En su familia se solía comentar, viendo que la niña crecía y se convertía en una mujer exuberante con apenas trece años, que aquellas formas tan prematuras eran la consecuencia de la abundante leche de cabra que su madre le buscaba por los rincones más perdidos del Barranco del Caballar en los duros años de la guerra cuando casi todo el mundo pasaba necesidades.
A ella nunca le falto de nada porque fue hija única y a su padre, practicante de profesión, le sobraba el trabajo. Todo lo que tenían era para la niña, que al terminar la guerra, con diez años de edad, ya causaba impacto en Almería por los espléndidos vestidos que su madre le cosía, inspirados en las niñas prodigio de las películas americanas.
Si hubiera que hacer una lista de las mujeres más bellas de la Almería de la posguerra, en los primeros puestos estaría, sin ninguna duda, Leo Plaza Vicente, que tuvo el privilegio de conservar su encanto a lo largo de su vida, matizado en cada etapa por las sombras y por las luces que le iban dando los años. No es de extrañar que el artista del retrato de aquel tiempo, el fotógrafo Luis Guerry, la tuviera como fuente de inspiración y cuando ella entraba en el estudio el tiempo se detenía y todas las musas se convocaban alrededor de la fiesta.
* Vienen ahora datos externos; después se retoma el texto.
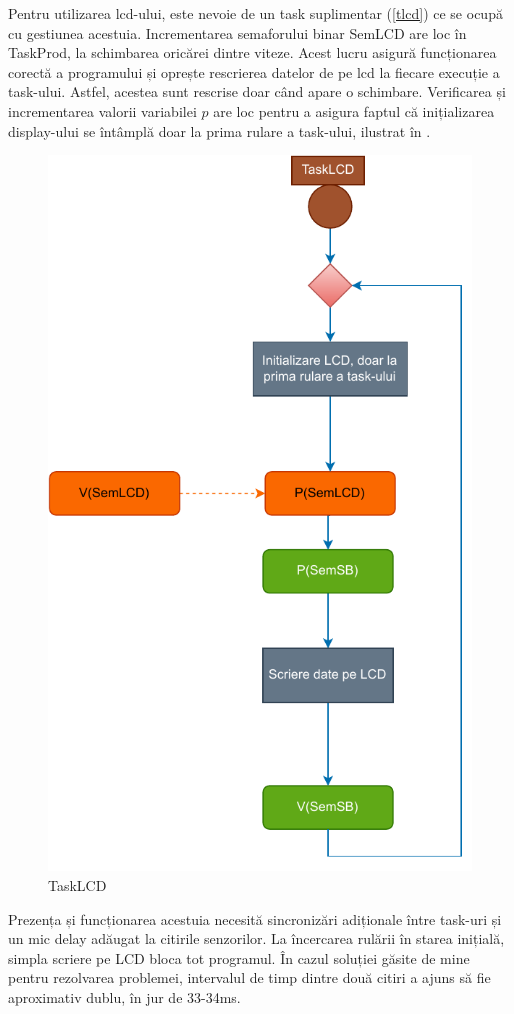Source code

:  Pentru utilizarea \gls{lcd}-ului, este nevoie de un task suplimentar (\ref{tlcd}) ce se ocupă cu gestiunea acestuia. Incrementarea semaforului binar SemLCD are loc în TaskProd, la schimbarea oricărei dintre viteze. Acest lucru asigură funcționarea corectă a programului și oprește rescrierea datelor de pe \gls{lcd} la fiecare execuție a task-ului. Astfel, acestea sunt rescrise doar când apare o schimbare. Verificarea și incrementarea valorii variabilei $p$ are loc pentru a asigura faptul că inițializarea display-ului se întâmplă doar la prima rulare a task-ului, ilustrat în .

  \begin{figure}[!ht]
    \begin{center}
    \includegraphics[width=0.6\linewidth,keepaspectratio]{pics/TaskLCD.drawio.pdf}
    \end{center}
    \caption{TaskLCD}
    \label{fig:tasklcd}
\end{figure}

Prezența și funcționarea acestuia necesită sincronizări adiționale între task-uri și un mic delay adăugat la citirile senzorilor. La încercarea rulării în starea inițială, simpla scriere pe LCD bloca tot programul. În cazul soluției găsite de mine pentru rezolvarea problemei, intervalul de timp dintre două citiri a ajuns să fie aproximativ dublu, în jur de 33-34ms.

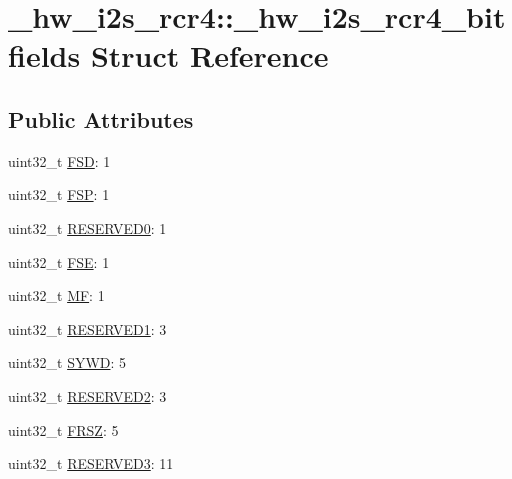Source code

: \hypertarget{struct__hw__i2s__rcr4_1_1__hw__i2s__rcr4__bitfields}{}\section{\+\_\+hw\+\_\+i2s\+\_\+rcr4\+:\+:\+\_\+hw\+\_\+i2s\+\_\+rcr4\+\_\+bitfields Struct Reference}
\label{struct__hw__i2s__rcr4_1_1__hw__i2s__rcr4__bitfields}
\subsection*{Public Attributes}
\begin{DoxyCompactItemize}
\item 
uint32\+\_\+t \hyperlink{struct__hw__i2s__rcr4_1_1__hw__i2s__rcr4__bitfields_a149b6e77eb80542a0fe15460f12cdafc}{F\+SD}\+: 1
\item 
uint32\+\_\+t \hyperlink{struct__hw__i2s__rcr4_1_1__hw__i2s__rcr4__bitfields_a2fca360df4d68484df70021f7ab74161}{F\+SP}\+: 1
\item 
uint32\+\_\+t \hyperlink{struct__hw__i2s__rcr4_1_1__hw__i2s__rcr4__bitfields_a7661c7850dac2662d54d334949c7cf36}{R\+E\+S\+E\+R\+V\+E\+D0}\+: 1
\item 
uint32\+\_\+t \hyperlink{struct__hw__i2s__rcr4_1_1__hw__i2s__rcr4__bitfields_ad7ab7e01a34b3b55d6495bf3bb9fb0df}{F\+SE}\+: 1
\item 
uint32\+\_\+t \hyperlink{struct__hw__i2s__rcr4_1_1__hw__i2s__rcr4__bitfields_a48019f68da95281ab81a59b47f3ea330}{MF}\+: 1
\item 
uint32\+\_\+t \hyperlink{struct__hw__i2s__rcr4_1_1__hw__i2s__rcr4__bitfields_aaa6d4809671eb30bf4db825edd24fd86}{R\+E\+S\+E\+R\+V\+E\+D1}\+: 3
\item 
uint32\+\_\+t \hyperlink{struct__hw__i2s__rcr4_1_1__hw__i2s__rcr4__bitfields_a2a6985cd493a24b05125920fa5e0addd}{S\+Y\+WD}\+: 5
\item 
uint32\+\_\+t \hyperlink{struct__hw__i2s__rcr4_1_1__hw__i2s__rcr4__bitfields_aae1922a88c7b3c257cc7efbb6ecf1f29}{R\+E\+S\+E\+R\+V\+E\+D2}\+: 3
\item 
uint32\+\_\+t \hyperlink{struct__hw__i2s__rcr4_1_1__hw__i2s__rcr4__bitfields_a2d95ceaafe6a2b9db694aad6d60eb0a5}{F\+R\+SZ}\+: 5
\item 
uint32\+\_\+t \hyperlink{struct__hw__i2s__rcr4_1_1__hw__i2s__rcr4__bitfields_a230159e4e5ba244ddac18d762460d4f5}{R\+E\+S\+E\+R\+V\+E\+D3}\+: 11
\end{DoxyCompactItemize}



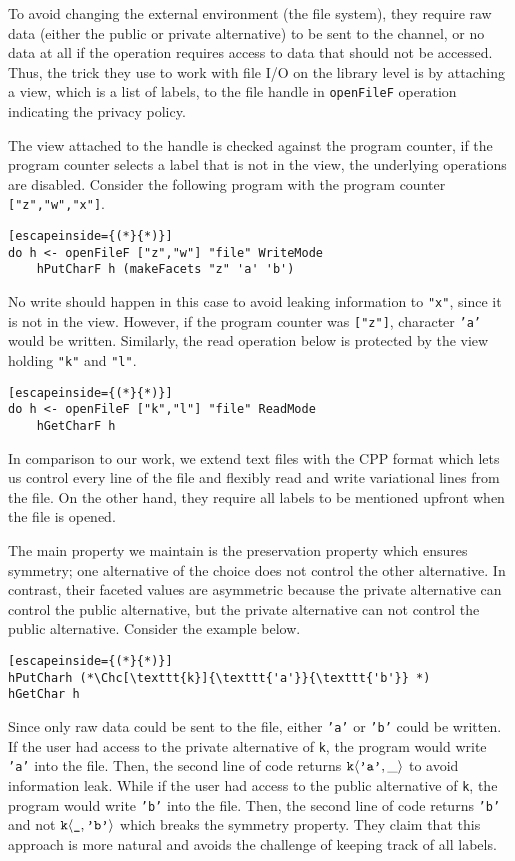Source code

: To avoid changing the external environment (the file system), they require raw data (either the public or private alternative) to be sent to the channel, or no data at all if the operation requires access to data that should not be accessed. Thus, the trick they use to work with file I/O on the library level is by attaching a view, which is a list of labels, to the file handle in \texttt{openFileF} operation indicating the privacy policy. 

The view attached to the handle is checked against the program counter, if the program counter selects a label that is not in the view, the underlying operations are disabled. Consider the following program with the program counter \texttt{["z","w","x"]}.
%
\begin{lstlisting}[escapeinside={(*}{*)}]
do h <- openFileF ["z","w"] "file" WriteMode
    hPutCharF h (makeFacets "z" 'a' 'b') 
\end{lstlisting}
%
No write should happen in this case to avoid leaking information to \texttt{"x"}, since it is not in the view. However, if the program counter was \texttt{["z"]}, character \texttt{'a'} would be written. 
%
Similarly, the read operation below is protected by the view holding \texttt{"k"} and \texttt{"l"}.
%
\begin{lstlisting}[escapeinside={(*}{*)}]
do h <- openFileF ["k","l"] "file" ReadMode
    hGetCharF h 
\end{lstlisting}
%
In comparison to our work, we extend text files with the CPP format which lets us control every line of the file and flexibly read and write variational lines from the file. On the other hand, they require all labels to be mentioned upfront when the file is opened.

The main property we maintain is the preservation property which ensures symmetry; one alternative of the choice does not control the other alternative. In contrast, their faceted values are asymmetric because the private alternative can control the public alternative, but the private alternative can not control the public alternative. Consider the example below. 

\begin{lstlisting}[escapeinside={(*}{*)}]
hPutCharh (*\Chc[\texttt{k}]{\texttt{'a'}}{\texttt{'b'}} *)
hGetChar h
\end{lstlisting}
%
Since only raw data could be sent to the file, either \texttt{'a'} or \texttt{'b'} could be written. If the user had access to the private alternative of \texttt{k}, the program would write \texttt{'a'} into the file. Then, the second line of code returns $\Chc[\texttt{k}]{\texttt{'a'}}{\_}$ to avoid information leak. While if the user had access to the public alternative of \texttt{k}, the program would write \texttt{'b'} into the file. Then, the second line of code returns \texttt{'b'} and not $\Chc[\texttt{k}]{\texttt{\_}}{\texttt{'b'}}$ which breaks the symmetry property. They claim that this approach is more natural and avoids the challenge of keeping track of all labels. 

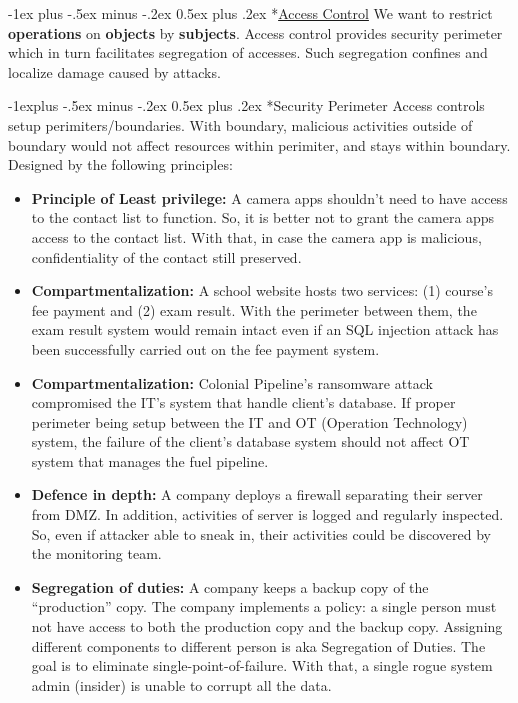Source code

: \documentclass[10pt,landscape]{article}
\makeatletter
\renewcommand{\section}{\@startsection{section}{1}{0mm}%
                                {-1ex plus -.5ex minus -.2ex}%
                                {0.5ex plus .2ex}%
                                {\normalfont\large\bfseries}}
\renewcommand{\subsection}{\@startsection{subsection}{2}{0mm}%
                                {-1explus -.5ex minus -.2ex}%
                                {0.5ex plus .2ex}%
                                {\normalfont\normalsize\bfseries}}
\makeatother
\begin{document}
\begin{multicols*}{3}
\section*{\underline{Access Control}}
We want to restrict \textbf{operations} on \textbf{objects} by \textbf{subjects}. Access control provides security perimeter which in
turn facilitates segregation of accesses. Such segregation confines and localize damage caused by attacks.

\subsection*{Security Perimeter}
Access controls setup perimiters/boundaries. With boundary, malicious activities outside of boundary would not affect resources within perimiter, and stays within boundary. Designed by the following principles:
\begin{itemize}[noitemsep,wide=0pt, leftmargin=\dimexpr{} + 2\relax]
    \item \textbf{Principle of Least privilege: }A camera apps shouldn’t need to have access to the contact list to function. So, it is better not to grant the
    camera apps access to the contact list. With that, in case the camera app is malicious, confidentiality of the
    contact still preserved. 
    \item \textbf{Compartmentalization:} A school website hosts two services: (1) course’s fee payment and (2) exam result. With the perimeter between
    them, the exam result system would remain intact even if an SQL injection attack has been successfully carried
    out on the fee payment system. 
    \item \textbf{Compartmentalization:} Colonial Pipeline’s ransomware attack compromised the IT’s system that handle client’s database. If proper
    perimeter being setup between the IT and OT (Operation Technology) system, the failure of the client’s
    database system should not affect OT system that manages the fuel pipeline.
    \item \textbf{Defence in depth:} A company deploys a firewall separating their server from DMZ. In addition, activities of server is logged and
    regularly inspected. So, even if attacker able to sneak in, their activities could be discovered by the monitoring
    team. 
    \item \textbf{Segregation of duties:} A company keeps a backup copy of the “production” copy. The company implements a policy: a single person
    must not have access to both the production copy and the backup copy. Assigning different components to
    different person is aka Segregation of Duties. The goal is to eliminate single-point-of-failure. With that, a single
    rogue system admin (insider) is unable to corrupt all the data. 
\end{itemize}


\end{multicols*}
\end{document}
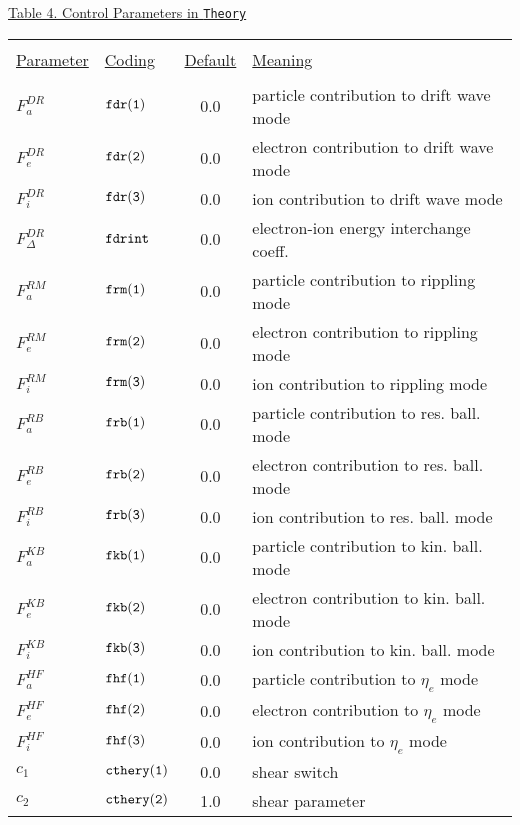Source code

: \begin{table}
\begin{center}
\underline{Table 4. Control Parameters in {\tt Theory}}

\begin{tabular}{llcp{3.0in}}
& & & \\
\underline{Parameter}&\underline{Coding}&\underline{Default}
&\underline{Meaning}\\
& & & \\

$F_{a}^{DR}$&${\tt fdr(1)}$ & 0.0 & particle contribution to drift wave mode\\
$F_{e}^{DR}$&${\tt fdr(2)}$ & 0.0 & electron contribution to drift wave mode
\\
$F_{i}^{DR}$&${\tt fdr(3)}$ & 0.0 & ion contribution to drift wave mode \\
$F_{\Delta}^{DR}$&${\tt fdrint}  $ & 0.0 & electron-ion energy interchange
coeff. \\
$F_{a}^{RM}$&${\tt frm(1)}  $ & 0.0 & particle contribution to rippling mode\\
$F_{e}^{RM}$&${\tt frm(2)}  $ & 0.0 & electron contribution to rippling mode\\
$F_{i}^{RM}$&${\tt frm(3)}  $ & 0.0 & ion contribution to rippling mode\\
$F_{a}^{RB}$&${\tt frb(1)}  $ & 0.0 & particle contribution to res. ball.
mode\\
$F_{e}^{RB}$&${\tt frb(2)}  $ & 0.0 & electron contribution to res. ball.
mode\\
$F_{i}^{RB}$&${\tt frb(3)}  $ & 0.0 & ion contribution to res. ball. mode\\
$F_{a}^{KB}$&${\tt fkb(1)}  $ & 0.0 & particle contribution to kin. ball.
mode\\
$F_{e}^{KB}$&${\tt fkb(2)}  $ & 0.0 & electron contribution to kin. ball.
mode\\
$F_{i}^{KB}$&${\tt fkb(3)}  $ & 0.0 & ion contribution to kin. ball. mode\\
$F_{a}^{HF}$&${\tt fhf(1)}  $ & 0.0 & particle contribution to $\eta_{e}$
mode\\
$F_{e}^{HF}$&${\tt fhf(2)}  $ & 0.0 & electron contribution to $\eta_{e}$
mode\\
$F_{i}^{HF}$&${\tt fhf(3)}  $ & 0.0 & ion contribution to $\eta_{e}$ mode\\
$c_{1}$&${\tt cthery(1)}$ & 0.0 & shear switch\\
$c_{2}$&${\tt cthery(2)}$ & 1.0 & shear parameter\\

\end{tabular}
\end{center}
\end{table}
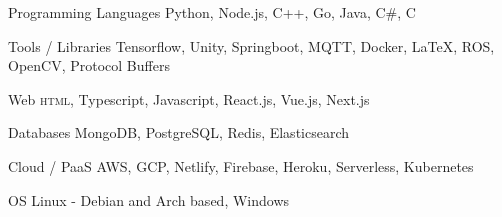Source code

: 

\begin{cvskills}

  \cvskill
  {Programming Languages} %
  {Python, Node.js, C++, Go, Java, C\#, C} %

  \cvskill
  {Tools / Libraries} %
  {Tensorflow, Unity, Springboot, MQTT, Docker, \LaTeX, ROS, OpenCV, Protocol Buffers} %

  \cvskill
  {Web} %
  {\textsc{html}, Typescript, Javascript, React.js, Vue.js, Next.js} %

  \cvskill
  {Databases} %
  {MongoDB, PostgreSQL, Redis, Elasticsearch} %

  \cvskill
  {Cloud / PaaS} %
  {AWS, GCP, Netlify, Firebase, Heroku, Serverless, Kubernetes} %

  \cvskill
  {OS} %
  {Linux - Debian and Arch based, Windows} %

\end{cvskills}
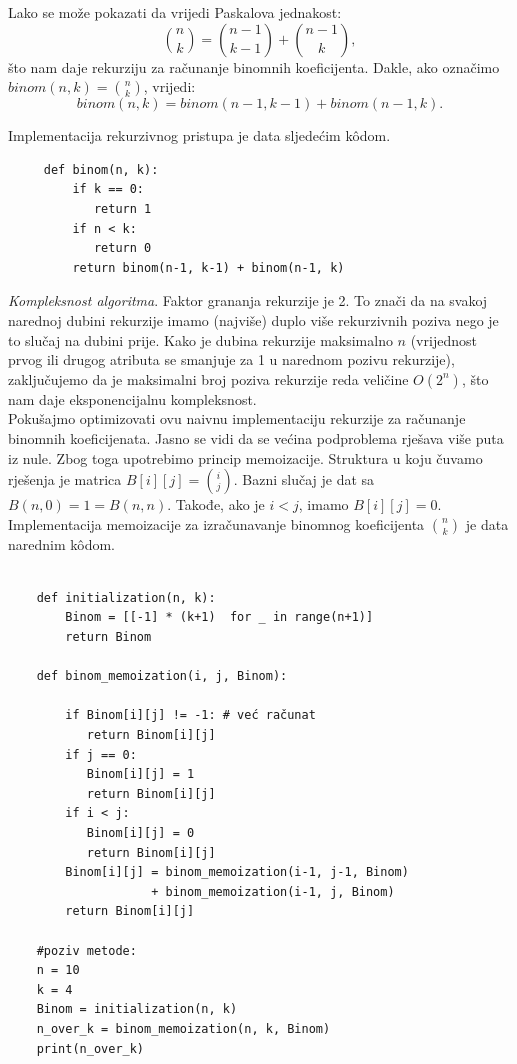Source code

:   Lako se može pokazati da vrijedi Paskalova jednakost:
  $$ \binom{n}{k} = \binom{n-1}{k-1} + \binom{n-1}{k},$$
   što nam daje rekurziju za računanje binomnih koeficijenta. Dakle, ako označimo $binom(n, k) = \binom{n}{k}$, vrijedi:
   $$ binom(n, k)= binom(n-1, k-1) + binom(n-1, k).$$
   
   Implementacija rekurzivnog pristupa je data sljedećim k\^odom.
   
   \begin{verbatim}
     def binom(n, k): 
         if k == 0:
            return 1
         if n < k:
            return 0
         return binom(n-1, k-1) + binom(n-1, k)
   \end{verbatim}
  \textit{Kompleksnost algoritma}. Faktor grananja rekurzije je 2. To znači da na svakoj narednoj dubini rekurzije imamo (najviše) duplo više rekurzivnih poziva nego je to slučaj na dubini prije.  Kako je dubina rekurzije maksimalno $n$ (vrijednost prvog ili drugog atributa se smanjuje za 1 u narednom pozivu rekurzije), zaključujemo da je maksimalni broj poziva rekurzije reda veličine $O(2^n)$, što nam daje eksponencijalnu kompleksnost. \\
  
  Pokušajmo optimizovati ovu naivnu implementaciju rekurzije za računanje binomnih koeficijenata.  Jasno se vidi da se većina podproblema rješava više puta iz nule. Zbog toga upotrebimo princip memoizacije. Struktura u koju čuvamo rješenja je matrica $B[i][j]= \binom{i}{j}$. Bazni slučaj je  dat sa $B(n, 0) = 1 = B(n,n)$. Takođe, ako je $i < j$, imamo $B[i][j] = 0$. Implementacija memoizacije za izračunavanje binomnog koeficijenta $\binom{n}{k}$ je data narednim k\^odom. 
  
  \begin{verbatim}
  	
  	def initialization(n, k):
  	    Binom = [[-1] * (k+1)  for _ in range(n+1)] 
  	    return Binom 
  	    
  	def binom_memoization(i, j, Binom): 
  	    
  	    if Binom[i][j] != -1: # već računat
  	       return Binom[i][j] 
  	    if j == 0: 
  	       Binom[i][j] = 1
  	       return Binom[i][j] 
  	    if i < j: 
  	       Binom[i][j] = 0 
  	       return Binom[i][j]
  	    Binom[i][j] = binom_memoization(i-1, j-1, Binom) 
  	                + binom_memoization(i-1, j, Binom) 
  	    return Binom[i][j]

    #poziv metode:
    n = 10
    k = 4
    Binom = initialization(n, k) 
    n_over_k = binom_memoization(n, k, Binom) 
    print(n_over_k)
    
  \end{verbatim}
Aquellos retratos nos recuerdan ahora, al contemplarlos, los claro oscuros del cine negro que merodeando por el rostro de Leo Plaza componían una hermosa obra de arte.
Siempre conservó como un tesoro aquellos viejos retratos donde los perfiles estallaban entre las sombras, donde el blanco y el negro llenaban de elegancia las figuras, donde el artista ponía en juego toda su inspiración para extraer el alma de las retratadas. Ella fue una de las muchachas de la posguerra de clase media acomodada que tuvieron el privilegio de poder estudiar en el prestigioso colegio de las Jesuitinas, y el honor de ver sus retratos colgados en el escaparate más visitado del Paseo de Almería.
Un día, con su íntima amiga Clara, ahorraron unas cuantas monedas de la que sus padres les daban los domingos y se fueron corriendo al estudio de Guerry a que el maestro las retratara. Tenían solo catorce años y llevaban puesto el uniforme del colegio de monjas que también quedó inmortalizado en la fotografía. Dos niñas, dos mujeres, dos bellezas poniendo en jaque toda la destreza del maestro.
Cuando Leo Plaza se casó, en 1949, sus fotografías de novia ocuparon todo el escaparate principal, convirtiéndose en la noticia más comentada, siendo tan nombrada que fue el propio marido de Leo el que fue a pedirle a Guerry que las retirara.
Dicen que a su boda fue media Almería, aunque solo fuera a mirar y que ni en los balcones próximos a la Plaza de Santo Domingo era posible encontrar un hueco. La bella de Guerry se casaba con un hombre catorce años mayor.